What you need to do: Beginning at the line containing "#### *5.2.4.3 Conclusie*" in the material below and ending at the line containing "#### *5.2.5.1 Algemeen*", return each line exactly and add nothing.

Data:
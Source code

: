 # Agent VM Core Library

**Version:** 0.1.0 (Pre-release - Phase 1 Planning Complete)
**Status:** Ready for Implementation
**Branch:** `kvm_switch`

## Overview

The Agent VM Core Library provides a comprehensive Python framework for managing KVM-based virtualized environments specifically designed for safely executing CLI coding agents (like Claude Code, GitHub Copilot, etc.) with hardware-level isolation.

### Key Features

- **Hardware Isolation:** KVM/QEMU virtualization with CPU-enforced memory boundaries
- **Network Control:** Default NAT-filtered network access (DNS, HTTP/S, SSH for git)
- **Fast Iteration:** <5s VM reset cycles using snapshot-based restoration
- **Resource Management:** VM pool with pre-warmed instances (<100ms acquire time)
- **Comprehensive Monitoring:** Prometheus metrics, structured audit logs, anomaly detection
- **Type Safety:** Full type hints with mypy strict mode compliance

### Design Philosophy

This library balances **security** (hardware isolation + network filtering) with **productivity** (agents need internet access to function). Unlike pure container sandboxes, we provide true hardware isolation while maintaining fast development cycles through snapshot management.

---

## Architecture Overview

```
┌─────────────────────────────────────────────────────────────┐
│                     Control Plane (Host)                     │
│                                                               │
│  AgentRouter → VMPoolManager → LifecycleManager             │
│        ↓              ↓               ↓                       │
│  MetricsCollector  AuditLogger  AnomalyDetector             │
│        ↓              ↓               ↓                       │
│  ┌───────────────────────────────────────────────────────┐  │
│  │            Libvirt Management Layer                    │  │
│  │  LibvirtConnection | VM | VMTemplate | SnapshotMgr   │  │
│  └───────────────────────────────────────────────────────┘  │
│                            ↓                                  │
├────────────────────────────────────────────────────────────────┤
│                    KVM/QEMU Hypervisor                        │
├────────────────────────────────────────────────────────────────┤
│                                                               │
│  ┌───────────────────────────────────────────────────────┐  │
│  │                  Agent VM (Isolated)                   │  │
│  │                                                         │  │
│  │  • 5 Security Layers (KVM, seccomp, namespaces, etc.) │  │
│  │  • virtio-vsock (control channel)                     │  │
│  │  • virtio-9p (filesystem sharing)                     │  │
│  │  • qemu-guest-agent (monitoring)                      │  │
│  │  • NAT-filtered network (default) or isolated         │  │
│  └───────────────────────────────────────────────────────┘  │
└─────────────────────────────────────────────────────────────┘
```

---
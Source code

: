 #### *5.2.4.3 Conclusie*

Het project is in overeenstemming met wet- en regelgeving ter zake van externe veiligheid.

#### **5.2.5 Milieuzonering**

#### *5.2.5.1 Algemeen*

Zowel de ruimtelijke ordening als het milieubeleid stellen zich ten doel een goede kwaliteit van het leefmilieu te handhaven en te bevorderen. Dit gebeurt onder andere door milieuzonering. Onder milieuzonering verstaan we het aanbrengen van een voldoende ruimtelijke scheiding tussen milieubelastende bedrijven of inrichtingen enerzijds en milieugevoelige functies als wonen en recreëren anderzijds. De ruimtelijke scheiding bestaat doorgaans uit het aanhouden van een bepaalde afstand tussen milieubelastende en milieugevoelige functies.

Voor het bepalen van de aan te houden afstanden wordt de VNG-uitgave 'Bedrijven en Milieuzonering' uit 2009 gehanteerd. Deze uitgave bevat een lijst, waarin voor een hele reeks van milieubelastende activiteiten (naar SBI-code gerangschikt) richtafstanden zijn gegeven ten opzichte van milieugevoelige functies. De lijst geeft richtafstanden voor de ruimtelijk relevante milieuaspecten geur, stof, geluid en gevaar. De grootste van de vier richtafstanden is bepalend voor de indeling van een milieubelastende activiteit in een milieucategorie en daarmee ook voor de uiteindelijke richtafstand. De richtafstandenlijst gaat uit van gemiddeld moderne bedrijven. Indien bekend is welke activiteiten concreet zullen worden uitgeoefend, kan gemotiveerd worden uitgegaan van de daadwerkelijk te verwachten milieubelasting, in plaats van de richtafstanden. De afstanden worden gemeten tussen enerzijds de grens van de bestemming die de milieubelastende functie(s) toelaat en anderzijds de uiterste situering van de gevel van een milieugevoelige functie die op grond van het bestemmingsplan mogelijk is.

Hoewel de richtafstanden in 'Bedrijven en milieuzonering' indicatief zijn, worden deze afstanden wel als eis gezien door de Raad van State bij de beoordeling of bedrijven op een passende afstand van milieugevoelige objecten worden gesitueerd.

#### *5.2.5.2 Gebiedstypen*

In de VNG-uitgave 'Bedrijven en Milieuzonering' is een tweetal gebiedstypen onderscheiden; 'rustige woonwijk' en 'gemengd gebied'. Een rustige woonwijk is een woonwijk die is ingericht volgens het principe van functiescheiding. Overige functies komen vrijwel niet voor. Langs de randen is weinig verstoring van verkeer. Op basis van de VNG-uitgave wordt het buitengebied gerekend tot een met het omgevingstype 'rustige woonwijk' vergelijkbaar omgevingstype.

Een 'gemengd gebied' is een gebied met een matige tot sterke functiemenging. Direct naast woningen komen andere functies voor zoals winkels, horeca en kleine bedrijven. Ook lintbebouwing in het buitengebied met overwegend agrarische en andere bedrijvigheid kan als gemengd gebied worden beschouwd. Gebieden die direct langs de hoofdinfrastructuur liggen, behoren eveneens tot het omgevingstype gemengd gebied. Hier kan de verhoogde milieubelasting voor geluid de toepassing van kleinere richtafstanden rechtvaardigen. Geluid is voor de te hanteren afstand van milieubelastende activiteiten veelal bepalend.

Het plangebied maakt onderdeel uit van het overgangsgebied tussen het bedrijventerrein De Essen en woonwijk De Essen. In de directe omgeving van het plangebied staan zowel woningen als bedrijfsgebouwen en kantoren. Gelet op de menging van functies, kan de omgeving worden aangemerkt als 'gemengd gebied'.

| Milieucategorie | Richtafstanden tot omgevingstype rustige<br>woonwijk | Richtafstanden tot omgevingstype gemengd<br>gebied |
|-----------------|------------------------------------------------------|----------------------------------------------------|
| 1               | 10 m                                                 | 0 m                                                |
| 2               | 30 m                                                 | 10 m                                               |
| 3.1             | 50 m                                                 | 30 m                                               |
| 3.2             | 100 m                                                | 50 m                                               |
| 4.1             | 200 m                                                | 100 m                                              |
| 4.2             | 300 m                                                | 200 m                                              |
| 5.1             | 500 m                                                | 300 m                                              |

Your solution:
: #### *5.2.4.3 Conclusie*

Het project is in overeenstemming met wet- en regelgeving ter zake van externe veiligheid.

#### **5.2.5 Milieuzonering**

#### *5.2.5.1 Algemeen*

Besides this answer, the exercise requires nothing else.